My father used to call our television “the idiot box.” Maybe that should be capitalized. The Idiot Box. Yes, that’s better. He used to call our television The Idiot Box because we would rather watch Saved By the Bell on it than clean dog shit out of the yard for the ninth time that day. I see preferring television in this case as a natural behavior rather than an idiotic one, and looking back, I think my life has been much more enriched by pop culture references gleaned from The Idiot Box than anything I should have learned in advanced algebra.
And besides, it’s not like I totally rotted out my brain with TV. We didn’t even have cable, so much of my TV-watching life consisted of PBS, the aforementioned Saved By the Bell (also Full House and Fresh Prince, hee!) and the shows my mom watched during primetime (Quantum Leap, Northern Exposure, and 20/20…which um, reminds me, eventually I’m going to have to own up to the fact that I once had a wicked crush on John Stossel). I had to hear about Ren and Stimpy from my cousin who was a Jehovah’s Witness, for chrissakes. Plus I read more than I watched TV, a practice my father also found suspicious. It didn’t upset me to get grounded and have the TV taken away. Being grounded was actually preferable to regular life for Pre-Adolescent Me. Pre-Adolescent Me just wanted to be left alone, and what better way to achieve this than to hang out in your room where it’s quiet and you have books? My parents finally caught onto this sometime around age 12 and threatened to ground me by taking away my books. I started lugging them to school and hiding them in my locker. The punishment never came to pass, but I decided that if it did, I would be ready.

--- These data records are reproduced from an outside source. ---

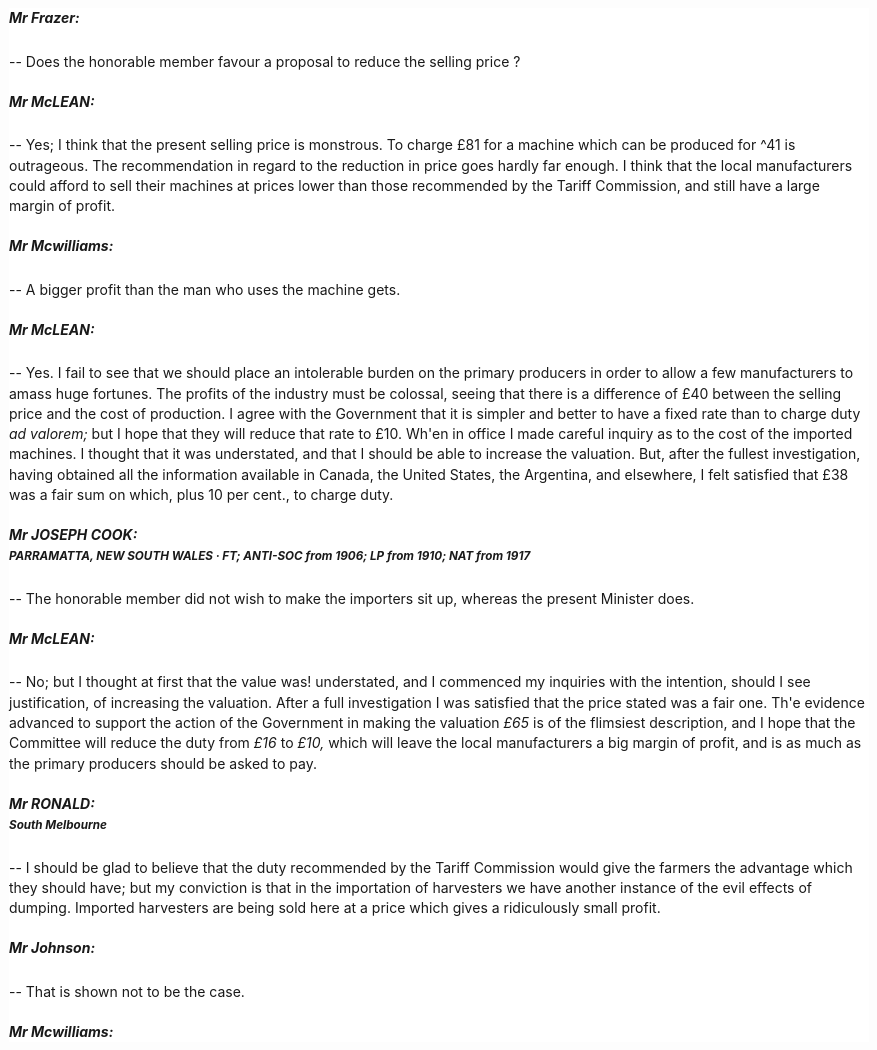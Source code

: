 ##### Mr Frazer:

--  Does the honorable member favour a proposal to reduce the selling price ? 

##### Mr McLEAN:

-- Yes; I think that the present selling price is monstrous. To charge £81 for a machine which can be produced for ^41 is outrageous. The recommendation in regard to the reduction in price goes hardly far enough. I think that the local manufacturers could afford to sell their machines at prices lower than those recommended by the Tariff Commission, and still have a large margin of profit. 

##### Mr Mcwilliams:

--  A bigger profit than the man who uses the machine gets. 

##### Mr McLEAN:

-- Yes. I fail to see that we should place an intolerable burden on the primary producers in order to allow a few manufacturers to amass huge fortunes. The profits of the industry must be colossal, seeing that there is a difference of £40 between the selling price and the cost of production. I agree with the Government that it is simpler and better to have a fixed rate than to charge duty  *ad valorem;*  but I hope that they will reduce that rate to £10. Wh'en in office I made careful inquiry as to the cost of the imported machines. I thought that it was understated, and that I should be able to increase the valuation. But, after the fullest investigation, having obtained all the information available in Canada, the United States, the Argentina, and elsewhere, I felt satisfied that £38 was a fair sum on which, plus 10 per cent., to charge duty. 

##### Mr JOSEPH COOK:<br><small class="text-muted">PARRAMATTA, NEW SOUTH WALES &middot; FT; ANTI-SOC from 1906; LP from 1910; NAT from 1917</small>

--  The honorable member did not wish to make the importers sit up, whereas the present Minister does. 

##### Mr McLEAN:

-- No; but I thought at first that the value was! understated, and I commenced my inquiries with the intention, should I see justification, of increasing the valuation. After a full investigation I was satisfied that the price stated was a fair one. Th'e evidence advanced to support the action of the Government in making the valuation  *£65*  is of the flimsiest description, and I hope that the Committee will reduce the duty from  *£16*  to  *£10,*  which will leave the local manufacturers a big margin of profit, and is as much as the primary producers should be asked to pay. 

##### Mr RONALD:<br><small class="text-muted">South Melbourne</small>

-- I should be glad to believe that the duty recommended by the Tariff Commission would give the farmers the advantage which they should have; but my conviction is that in the importation of harvesters we have another instance of the evil effects of dumping. Imported harvesters are being sold here at a price which gives a ridiculously small profit. 

##### Mr Johnson:

--  That is shown not to be the case. 

##### Mr Mcwilliams:
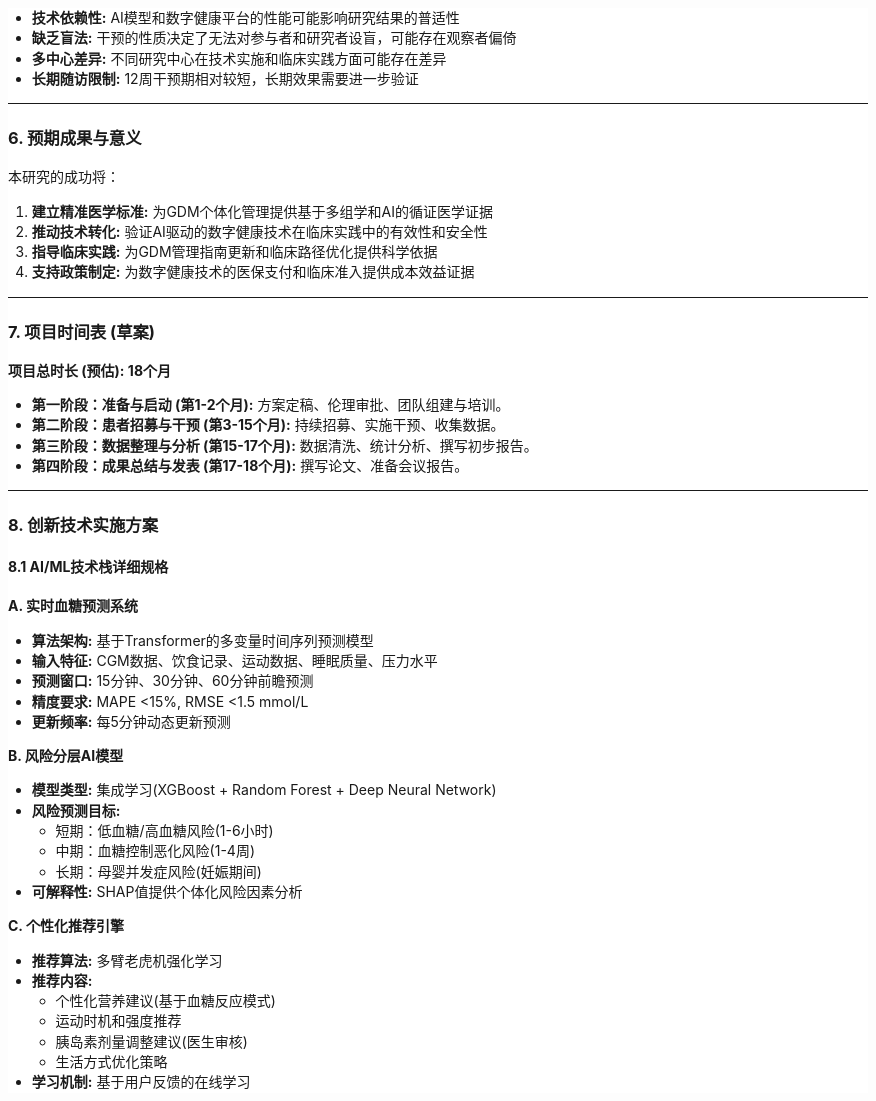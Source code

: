 * **技术依赖性:** AI模型和数字健康平台的性能可能影响研究结果的普适性
* **缺乏盲法:** 干预的性质决定了无法对参与者和研究者设盲，可能存在观察者偏倚  
* **多中心差异:** 不同研究中心在技术实施和临床实践方面可能存在差异
* **长期随访限制:** 12周干预期相对较短，长期效果需要进一步验证

---

### 6. 预期成果与意义

本研究的成功将：

1. **建立精准医学标准:** 为GDM个体化管理提供基于多组学和AI的循证医学证据
2. **推动技术转化:** 验证AI驱动的数字健康技术在临床实践中的有效性和安全性  
3. **指导临床实践:** 为GDM管理指南更新和临床路径优化提供科学依据
4. **支持政策制定:** 为数字健康技术的医保支付和临床准入提供成本效益证据

---

### 7. 项目时间表 (草案)

**项目总时长 (预估): 18个月**

* **第一阶段：准备与启动 (第1-2个月):** 方案定稿、伦理审批、团队组建与培训。
* **第二阶段：患者招募与干预 (第3-15个月):** 持续招募、实施干预、收集数据。
* **第三阶段：数据整理与分析 (第15-17个月):** 数据清洗、统计分析、撰写初步报告。
* **第四阶段：成果总结与发表 (第17-18个月):** 撰写论文、准备会议报告。

---

### 8. 创新技术实施方案

#### **8.1 AI/ML技术栈详细规格**

**A. 实时血糖预测系统**
- **算法架构:** 基于Transformer的多变量时间序列预测模型
- **输入特征:** CGM数据、饮食记录、运动数据、睡眠质量、压力水平
- **预测窗口:** 15分钟、30分钟、60分钟前瞻预测
- **精度要求:** MAPE <15%, RMSE <1.5 mmol/L
- **更新频率:** 每5分钟动态更新预测

**B. 风险分层AI模型**
- **模型类型:** 集成学习(XGBoost + Random Forest + Deep Neural Network)
- **风险预测目标:** 
  - 短期：低血糖/高血糖风险(1-6小时)
  - 中期：血糖控制恶化风险(1-4周)
  - 长期：母婴并发症风险(妊娠期间)
- **可解释性:** SHAP值提供个体化风险因素分析

**C. 个性化推荐引擎**
- **推荐算法:** 多臂老虎机强化学习
- **推荐内容:**
  - 个性化营养建议(基于血糖反应模式)
  - 运动时机和强度推荐
  - 胰岛素剂量调整建议(医生审核)
  - 生活方式优化策略
- **学习机制:** 基于用户反馈的在线学习
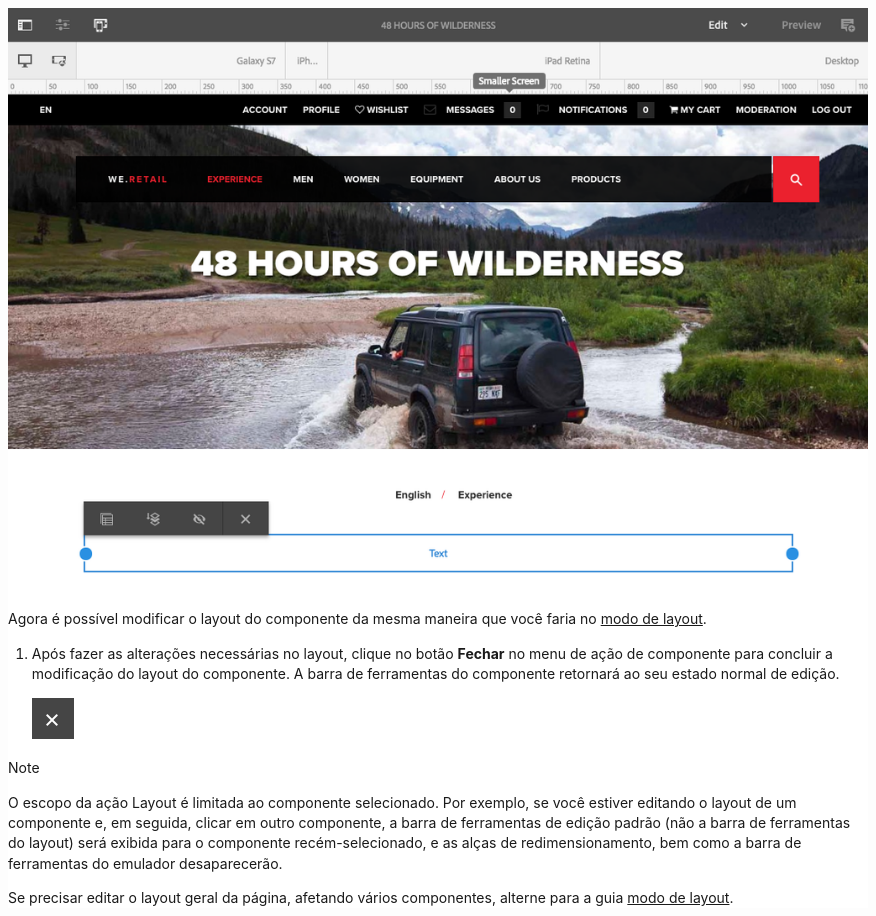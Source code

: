    ![screen_shot_2018-03-22at133843](assets/screen_shot_2018-03-22at133843.png)

   Agora é possível modificar o layout do componente da mesma maneira que você faria no [modo de layout](/help/sites-authoring/responsive-layout.md#defining-layouts-layout-mode).

1. Após fazer as alterações necessárias no layout, clique no botão **Fechar** no menu de ação de componente para concluir a modificação do layout do componente. A barra de ferramentas do componente retornará ao seu estado normal de edição.

   ![Fechar](do-not-localize/screen_shot_2018-03-22at133920.png)

>[!NOTE]
>
>O escopo da ação Layout é limitada ao componente selecionado. Por exemplo, se você estiver editando o layout de um componente e, em seguida, clicar em outro componente, a barra de ferramentas de edição padrão (não a barra de ferramentas do layout) será exibida para o componente recém-selecionado, e as alças de redimensionamento, bem como a barra de ferramentas do emulador desaparecerão.
>
>Se precisar editar o layout geral da página, afetando vários componentes, alterne para a guia [modo de layout](/help/sites-authoring/responsive-layout.md).
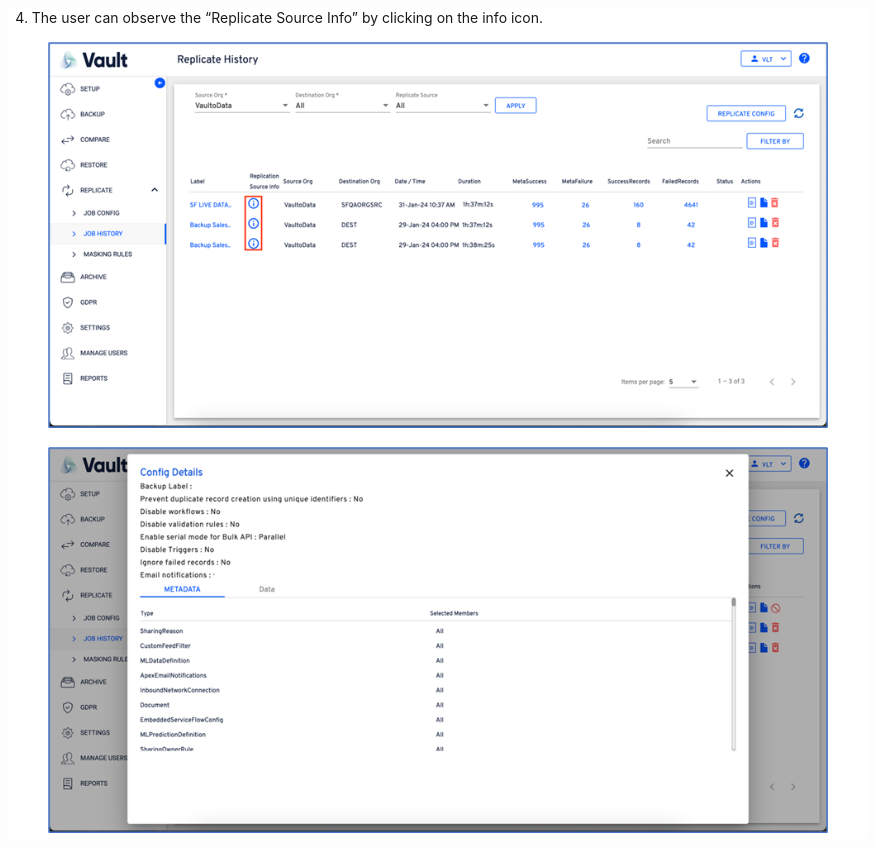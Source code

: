 4. The user can observe the “Replicate Source Info” by clicking on the info icon.

<figure><img src="../../../../.gitbook/assets/image (114).png" alt=""><figcaption></figcaption></figure>

<figure><img src="../../../../.gitbook/assets/image (115).png" alt=""><figcaption></figcaption></figure>
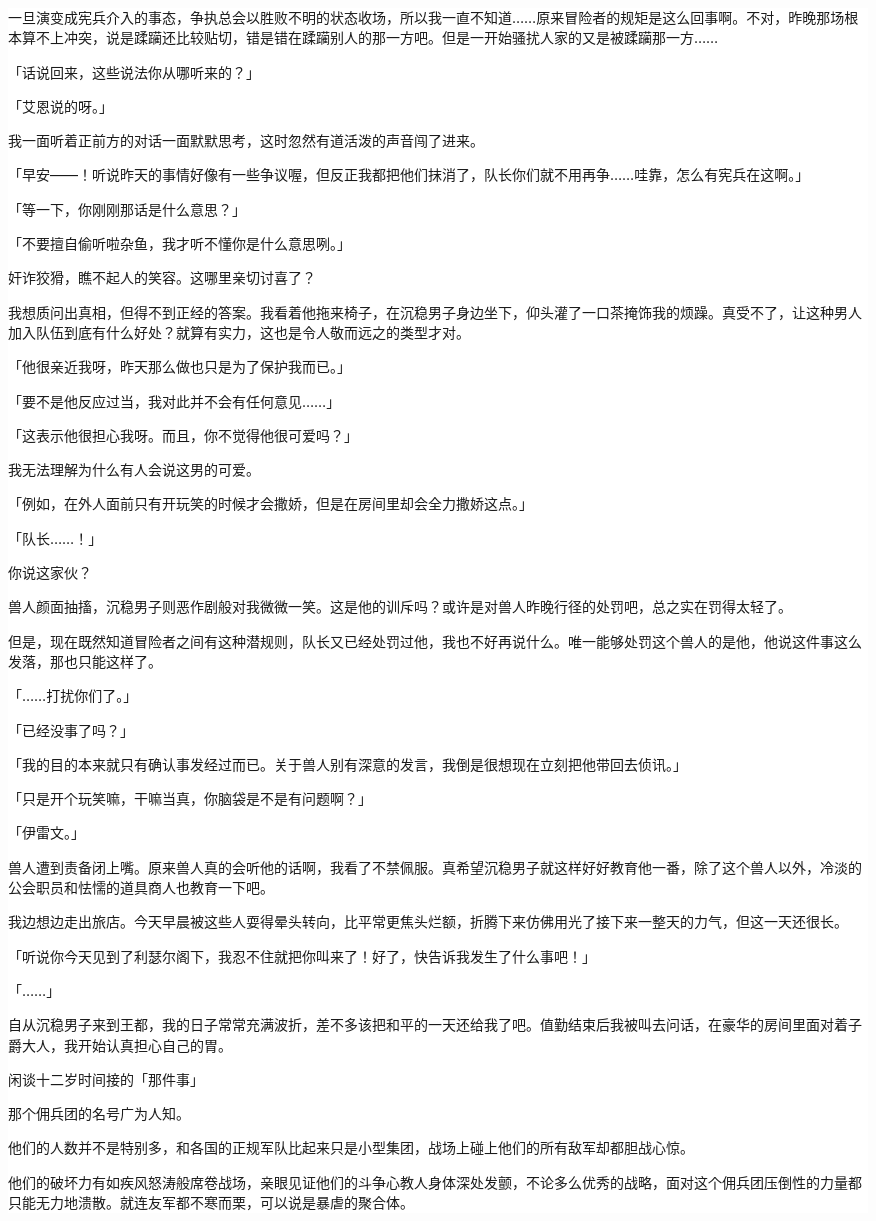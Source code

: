 一旦演变成宪兵介入的事态，争执总会以胜败不明的状态收场，所以我一直不知道……原来冒险者的规矩是这么回事啊。不对，昨晚那场根本算不上冲突，说是蹂躏还比较贴切，错是错在蹂躏别人的那一方吧。但是一开始骚扰人家的又是被蹂躏那一方……

「话说回来，这些说法你从哪听来的？」

「艾恩说的呀。」

我一面听着正前方的对话一面默默思考，这时忽然有道活泼的声音闯了进来。

「早安——！听说昨天的事情好像有一些争议喔，但反正我都把他们抹消了，队长你们就不用再争……哇靠，怎么有宪兵在这啊。」

「等一下，你刚刚那话是什么意思？」

「不要擅自偷听啦杂鱼，我才听不懂你是什么意思咧。」

奸诈狡猾，瞧不起人的笑容。这哪里亲切讨喜了？

我想质问出真相，但得不到正经的答案。我看着他拖来椅子，在沉稳男子身边坐下，仰头灌了一口茶掩饰我的烦躁。真受不了，让这种男人加入队伍到底有什么好处？就算有实力，这也是令人敬而远之的类型才对。

「他很亲近我呀，昨天那么做也只是为了保护我而已。」

「要不是他反应过当，我对此并不会有任何意见……」

「这表示他很担心我呀。而且，你不觉得他很可爱吗？」

我无法理解为什么有人会说这男的可爱。

「例如，在外人面前只有开玩笑的时候才会撒娇，但是在房间里却会全力撒娇这点。」

「队长……！」

你说这家伙？

兽人颜面抽搐，沉稳男子则恶作剧般对我微微一笑。这是他的训斥吗？或许是对兽人昨晚行径的处罚吧，总之实在罚得太轻了。

但是，现在既然知道冒险者之间有这种潜规则，队长又已经处罚过他，我也不好再说什么。唯一能够处罚这个兽人的是他，他说这件事这么发落，那也只能这样了。

「……打扰你们了。」

「已经没事了吗？」

「我的目的本来就只有确认事发经过而已。关于兽人别有深意的发言，我倒是很想现在立刻把他带回去侦讯。」

「只是开个玩笑嘛，干嘛当真，你脑袋是不是有问题啊？」

「伊雷文。」

兽人遭到责备闭上嘴。原来兽人真的会听他的话啊，我看了不禁佩服。真希望沉稳男子就这样好好教育他一番，除了这个兽人以外，冷淡的公会职员和怯懦的道具商人也教育一下吧。

我边想边走出旅店。今天早晨被这些人耍得晕头转向，比平常更焦头烂额，折腾下来仿佛用光了接下来一整天的力气，但这一天还很长。

「听说你今天见到了利瑟尔阁下，我忍不住就把你叫来了！好了，快告诉我发生了什么事吧！」

「……」

自从沉稳男子来到王都，我的日子常常充满波折，差不多该把和平的一天还给我了吧。值勤结束后我被叫去问话，在豪华的房间里面对着子爵大人，我开始认真担心自己的胃。

闲谈十二岁时间接的「那件事」

那个佣兵团的名号广为人知。

他们的人数并不是特别多，和各国的正规军队比起来只是小型集团，战场上碰上他们的所有敌军却都胆战心惊。

他们的破坏力有如疾风怒涛般席卷战场，亲眼见证他们的斗争心教人身体深处发颤，不论多么优秀的战略，面对这个佣兵团压倒性的力量都只能无力地溃散。就连友军都不寒而栗，可以说是暴虐的聚合体。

These days, I don’t watch a ton of TV. I used to be a huge fan of Intervention, but that was when it came on at 8pm and also I was functionally unemployed so could invite my friends over to get drunk and watch it with me. I still watch NBC on Thursday nights so Brennan and I can text back and forth during Parks and Rec and 30 Rock. Then there’s The Simpsons, Iron Chef, and Futurama, but besides all that, the main use for my TV is playing Netflix. And you want to know what I watch on Netflix? Documentaries. I wake up around 9am on Saturdays, drink a pot of coffee and write some stuff, and then I head to the couch to watch documentaries all day. I’ve seen things on piano makers, harpists, mental hospitals, ballet, burlesque shows, autism, prison, reclusive 1970s musicians, and economic policy. My favorite documentaries are in English, but I will also watch things in French, Swedish, or Russian if they’re subtitled. I haven’t yet figured out how to block documentaries about dolphins or UFOs because both of those are insane. I watch documentaries because I’m a nerd, but also because they are something that I genuinely enjoy. When I watch them, I am happy.
I say “I am happy” because it has recently been brought to my attention that some people don’t think I am. Happy, I mean. It has been said both to and about me by a number of people that I am “negative,” or “angry,” or that I “seem mean.”
Before you act super smart on me, you should know that yes, I have considered the logic that if more than one person has made this observation, then it very well might be true. I have also considered my own feelings on the matter, and those feelings are that most of the people making this observation don’t know anything about me. While I concede that I react differently to the world around me than some of these people, I’m quick to admit that I really don’t know anything about them, either. I can see how they act but I don’t claim to know their motivation, nor do I assume that my very limited time with them at all dictates their entire personalities. And really, I don’t care either way. They are how they are, I am how I am. This is enough for me, but now I realize that this may seem like a negative way to think.
But I’d like to point out:
1. There is a difference between being negative and being cynical.
2. There is a difference between being negative and being observant.
3. There is a difference between being negative and being realistic.
4. There is a difference between being negative and simply not agreeing with you.
5. There are multiple differences between being negative, being positive, and being neutral.
6. There is a difference between being positive and being hopeful or optimistic.
7. There is a difference between being positive and constantly your sharing positive thoughts with others.
8. There is more to positivity than adopting an “OMG I LOVE PUPPIES!!!” attitude. Bitch, everyone loves puppies, you’re not special!
See what I’m saying? Just because I’m not speaking positively all the time doesn’t mean that I’m always negative. And I don’t even think I’m negative. My sense of humor skews dark and sarcastic, but fuck you, man, I’m fucking funny. And while it’s true that people who don’t talk to me on even a semi-regular basis wouldn’t know the entire spectrum of my thoughts on the entire spectrum of existence, I don’t think this should count against my personality. I rarely ever say something wry without having a genuine laugh about the absurdity behind it. And while I don’t always broadcast my thoughts, yes, I constantly find pieces of the world to be beautiful, heartbreaking, complex, and quite literally awesome. But again, these aren’t things I feel the need to share with every single person I encounter. This isn’t negative, it’s life. I’m not experiencing my life negatively at all; on the whole, I’m quite happy with the way I live. That’s positive, right?